Many have waited years to hear someone like Prahlad Venkatapuram, Senior Director of Engineering at Meta, say what came out this week at the RISC-V Summit:
“We’ve identified that RISC-V is the way to go for us moving forward for all the products we have in the roadmap. That includes not just next-generation video transcoders but also next-generation inference accelerators and training chips.”
He explained that in the last four years of robust plotting to bring the RISC architecture into the fold, they’ve not only rolled out production hardware but they’ve set the stage for future custom RISC-V silicon via a standardized a RISC-based control system and made it scalable so any IP Meta develops for any domain will adaptable and connect to the NOC with ease.
In other words, Meta has a template to quickly move any such new silicon into production, which is a big deal for those looking for RISC-V success stories at massive scale. All of this at a time when high-end GPUs are in short supply–with pricing to reflect.
Venkatapuram says Meta’s reasoning in looking to RISC was driven by a need for a acceleration of all “the business critical things we couldn’t do on CPUs” and also “power efficiency, performance, and absolute low latency on the server.” He adds that flexibility to support different workloads and resiliency in the architecture were also paramount.
“Anytime we design or deploy, we expect it to be there for 3-4 years so there has to be resiliency and also programmability—we want to put software in charge of how we use our hardware resources.”
He adds that 64-bit addressing is critical as well as both vector and SIMD capabilities in the core are essential and stressed the need for deep customization. “It’s apparent RISC-V does all of these things; it’s open, has strong support, there are multiple providers of IP and a growing ecosystem we’ve seen emerge over the last 4-5 years.” But ultimately, customization is key.
The video transcoding hardware Meta built on RISC-V alone has provided context to the customization piece. According to Venkatapuram, Meta’s Scalable Video Processor (MSVP), which is where Meta’s production RISC journey began, is in production and handling 100% of all video uploads across its Facebook, Messenger and Instagram services. “We were doing this on CPU earlier but we’ve now replaced 85% of those so we’re using only 15% of those CPUs.”
The real story, the one that should get the processor world sitting up to notice, is that Meta is skipping the ubiquitous GPU and building AI inference and a training chip on RISC-V. The Facebook giant revealed some of this work in May, as we covered here, a project that has been ongoing since 2020.
For now, the RISC-V AI processors are dedicated to accelerating recommendation models, both in inference and training. The architecture is not unfamiliar with an 8×8 grid of processing elements, each element hosting 2 RISC-V cores (one scalar, one vector) and a single core for control. The scalar and vector cores sync with a command processor, which work in conjunction with baked-in fixed functions developed at Meta.

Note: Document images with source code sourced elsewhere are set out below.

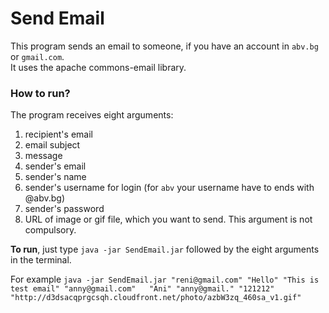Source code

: Send Email  
==  
  
This program sends an email to someone, if you have an account in `abv.bg` or `gmail.com`.  
It uses the apache commons-email library.  
  
### How to run?  
The program receives eight arguments:  
1. recipient's email  
2. email subject   
3. message  
4. sender's email  
5. sender's name  
6. sender's username for login (for `abv` your username have to ends with @abv.bg)  
7. sender's password  
8. URL of image or gif file, which you want to send.  This argument is not compulsory.
  
**To run**, just type `java -jar SendEmail.jar` followed by the eight arguments in the terminal.  
  
For example `java -jar SendEmail.jar "reni@gmail.com" "Hello" "This is test email" "anny@gmail.com"  
"Ani" "anny@gmail." "121212" "http://d3dsacqprgcsqh.cloudfront.net/photo/azbW3zq_460sa_v1.gif"`
  
 
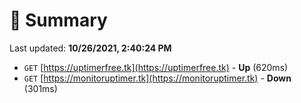 # 📖 Summary
Last updated: **10/26/2021, 2:40:24 PM**

- `GET` [https://uptimerfree.tk](https://uptimerfree.tk) - **Up** (620ms)
- `GET` [https://monitoruptimer.tk](https://monitoruptimer.tk) - **Down** (301ms)
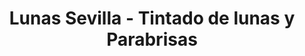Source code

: ---
title: "Lunas Sevilla - Tintado de lunas y Parabrisas"
url: /sevilla/lunas-sevilla-tintado-de-lunas-y-parabrisas/
shop: Autowerkstatt
---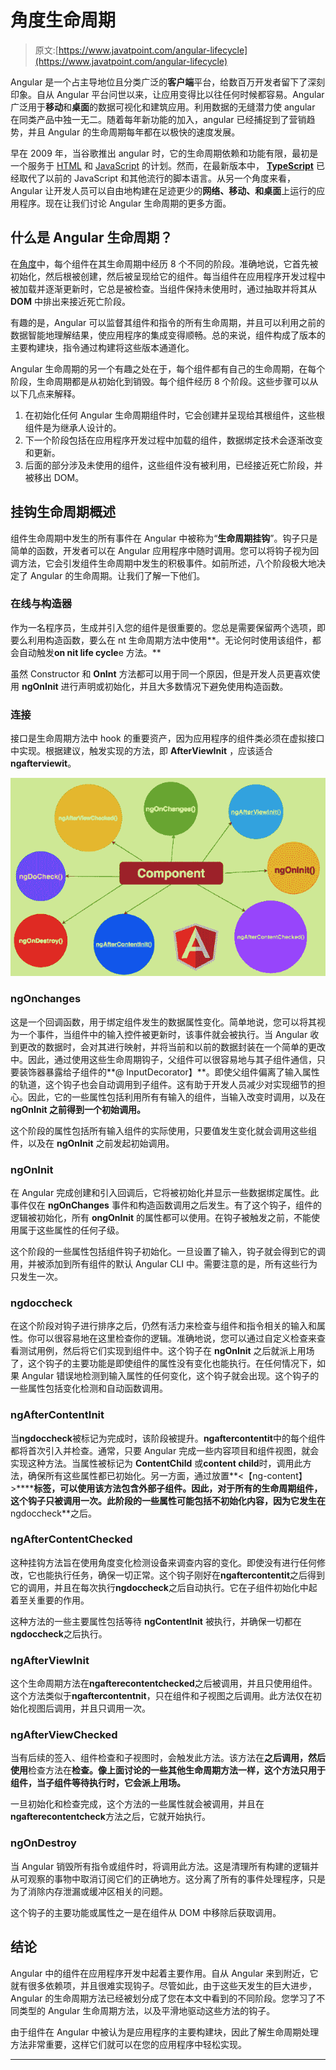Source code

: # 角度生命周期

> 原文:[https://www.javatpoint.com/angular-lifecycle](https://www.javatpoint.com/angular-lifecycle)

Angular 是一个占主导地位且分类广泛的**客户端**平台，给数百万开发者留下了深刻印象。自从 Angular 平台问世以来，让应用变得比以往任何时候都容易。Angular 广泛用于**移动**和**桌面**的数据可视化和建筑应用。利用数据的无缝潜力使 angular 在同类产品中独一无二。随着每年新功能的加入，angular 已经捕捉到了营销趋势，并且 Angular 的生命周期每年都在以极快的速度发展。

早在 2009 年，当谷歌推出 angular 时，它的生命周期依赖和功能有限，最初是一个服务于 [HTML](https://www.javatpoint.com/html-tutorial) 和 [JavaScript](https://www.javatpoint.com/javascript-tutorial) 的计划。然而，在最新版本中， [**TypeScript**](https://www.javatpoint.com/typescript-tutorial) 已经取代了以前的 JavaScript 和其他流行的脚本语言。从另一个角度来看，Angular 让开发人员可以自由地构建在足迹更少的**网络、移动、**和**桌面**上运行的应用程序。现在让我们讨论 Angular 生命周期的更多方面。

## 什么是 Angular 生命周期？

在[角度](https://www.javatpoint.com/angularjs-tutorial)中，每个组件在其生命周期中经历 8 个不同的阶段。准确地说，它首先被初始化，然后根被创建，然后被呈现给它的组件。每当组件在应用程序开发过程中被加载并逐渐更新时，它总是被检查。当组件保持未使用时，通过抽取并将其从 **DOM** 中排出来接近死亡阶段。

有趣的是，Angular 可以监督其组件和指令的所有生命周期，并且可以利用之前的数据智能地理解结果，使应用程序的集成变得顺畅。总的来说，组件构成了版本的主要构建块，指令通过构建将这些版本通道化。

Angular 生命周期的另一个有趣之处在于，每个组件都有自己的生命周期，在每个阶段，生命周期都是从初始化到销毁。每个组件经历 8 个阶段。这些步骤可以从以下几点来解释。

1.  在初始化任何 Angular 生命周期组件时，它会创建并呈现给其根组件，这些根组件是为继承人设计的。
2.  下一个阶段包括在应用程序开发过程中加载的组件，数据绑定技术会逐渐改变和更新。
3.  后面的部分涉及未使用的组件，这些组件没有被利用，已经接近死亡阶段，并被移出 DOM。

## 挂钩生命周期概述

组件生命周期中发生的所有事件在 Angular 中被称为“**生命周期挂钩**”。钩子只是简单的函数，开发者可以在 Angular 应用程序中随时调用。您可以将钩子视为回调方法，它会引发组件生命周期中发生的积极事件。如前所述，八个阶段极大地决定了 Angular 的生命周期。让我们了解一下他们。

### 在线与构造器

作为一名程序员，生成并引入您的组件是很重要的。您总是需要保留两个选项，即要么利用构造函数，要么在 nt 生命周期方法中使用**。无论何时使用该组件，都会自动触发**on nit life cycle**e 方法。**

虽然 Constructor 和 **OnInt** 方法都可以用于同一个原因，但是开发人员更喜欢使用 **ngOnInit** 进行声明或初始化，并且大多数情况下避免使用构造函数。

### 连接

接口是生命周期方法中 hook 的重要资产，因为应用程序的组件类必须在虚拟接口中实现。根据建议，触发实现的方法，即 **AfterViewInit** ，应该适合**ngafterviewit**。

![Angular Lifecycle](img/f6ffe25bbe1fa4db416951abd05414db.png)

### ngOnchanges

这是一个回调函数，用于绑定组件发生的数据属性变化。简单地说，您可以将其视为一个事件，当组件中的输入控件被更新时，该事件就会被执行。当 Angular 收到更改的数据时，会对其进行映射，并将当前和以前的数据封装在一个简单的更改中。因此，通过使用这些生命周期钩子，父组件可以很容易地与其子组件通信，只要装饰器暴露给子组件的**@ InputDecorator】**。即使父组件偏离了输入属性的轨道，这个钩子也会自动调用到子组件。这有助于开发人员减少对实现细节的担心。因此，它的一些属性包括利用所有有输入的组件，当输入改变时调用，以及在 **ngOnInit 之前得到一个初始调用。**

这个阶段的属性包括所有输入组件的实际使用，只要值发生变化就会调用这些组件，以及在 **ngOnInit** 之前发起初始调用。

### ngOnInit

在 Angular 完成创建和引入回调后，它将被初始化并显示一些数据绑定属性。此事件仅在 **ngOnChanges** 事件和构造函数调用之后发生。有了这个钩子，组件的逻辑被初始化，所有 **ongOnInit** 的属性都可以使用。在钩子被触发之前，不能使用属于这些属性的任何子级。

这个阶段的一些属性包括组件钩子初始化。一旦设置了输入，钩子就会得到它的调用，并被添加到所有组件的默认 Angular CLI 中。需要注意的是，所有这些行为只发生一次。

### ngdoccheck

在这个阶段对钩子进行排序之后，仍然有活力来检查与组件和指令相关的输入和属性。你可以很容易地在这里检查你的逻辑。准确地说，您可以通过自定义检查来查看测试用例，然后将它们实现到组件中。这个钩子在 **ngOnInit** 之后就派上用场了，这个钩子的主要功能是即使组件的属性没有变化也能执行。在任何情况下，如果 Angular 错误地检测到输入属性的任何变化，这个钩子就会出现。这个钩子的一些属性包括变化检测和自动函数调用。

### ngAfterContentInit

当**ngdoccheck**被标记为完成时，该阶段被提升。**ngaftercontentit**中的每个组件都将首次引入并检查。通常，只要 Angular 完成一些内容项目和组件视图，就会实现这种方法。当属性被标记为 **ContentChild** 或**content child**时，调用此方法，确保所有这些属性都已初始化。另一方面，通过放置**<【ng-content】>****</ng-content>**标签，可以使用该方法包含外部子组件。因此，对于所有的生命周期组件，这个钩子只被调用一次。此阶段的一些属性可能包括不初始化内容，因为它发生在**ngdoccheck**之后。

### ngAfterContentChecked

这种挂钩方法旨在使用角度变化检测设备来调查内容的变化。即使没有进行任何修改，它也能执行任务，确保一切正常。这个钩子刚好在**ngaftercontentit**之后得到它的调用，并且在每次执行**ngdoccheck**之后自动执行。它在子组件初始化中起着至关重要的作用。

这种方法的一些主要属性包括等待 **ngContentInit** 被执行，并确保一切都在**ngdoccheck**之后执行。

### ngAfterViewInit

这个生命周期方法在**ngafterecontentchecked**之后被调用，并且只使用组件。这个方法类似于**ngaftercontentnit**，只在组件和子视图之后调用。此方法仅在初始化视图后调用，并且只调用一次。

### ngAfterViewChecked

当有后续的签入、组件检查和子视图时，会触发此方法。该方法在**之后调用，然后使用**检查方法在**检查。像上面讨论的一些其他生命周期方法一样，这个方法只用于组件，当子组件等待执行时，它会派上用场。**

一旦初始化和检查完成，这个方法的一些属性就会被调用，并且在**ngafterecontentcheck**方法之后，它就开始执行。

### ngOnDestroy

当 Angular 销毁所有指令或组件时，将调用此方法。这是清理所有构建的逻辑并从可观察的事物中取消订阅它们的正确地方。这分离了所有的事件处理程序，只是为了消除内存泄漏或缓冲区相关的问题。

这个钩子的主要功能或属性之一是在组件从 DOM 中移除后获取调用。

## 结论

Angular 中的组件在应用程序开发中起着主要作用。自从 Angular 来到附近，它就有很多依赖项，并且很难实现钩子。尽管如此，由于这些天发生的巨大进步，Angular 的生命周期方法已经被划分成了您在本文中看到的不同阶段。您学习了不同类型的 Angular 生命周期方法，以及平滑地驱动这些方法的钩子。

由于组件在 Angular 中被认为是应用程序的主要构建块，因此了解生命周期处理方法非常重要，这样它们就可以在您的应用程序中轻松实现。

* * *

Beyond that, not much is known but we’ll press for more insight, including what volume of production Meta has of the RISC-V architecture.
While all of this is promising, there are some challenges that do give pause, although they do not seem to diminish Venkatapuram’s optimism.
Despite massive customization, Meta still needs more from the existing IP options. “There’s very little in terms of offerings that allow seamless integration of custom instruction and resources into RTP, simulators, software tools and compilers,” he explains. Another challenge is a lack of interoperability from the various vendors but he did not provide deep detail. Ultimately, the sense was the challenges are not insurmountable.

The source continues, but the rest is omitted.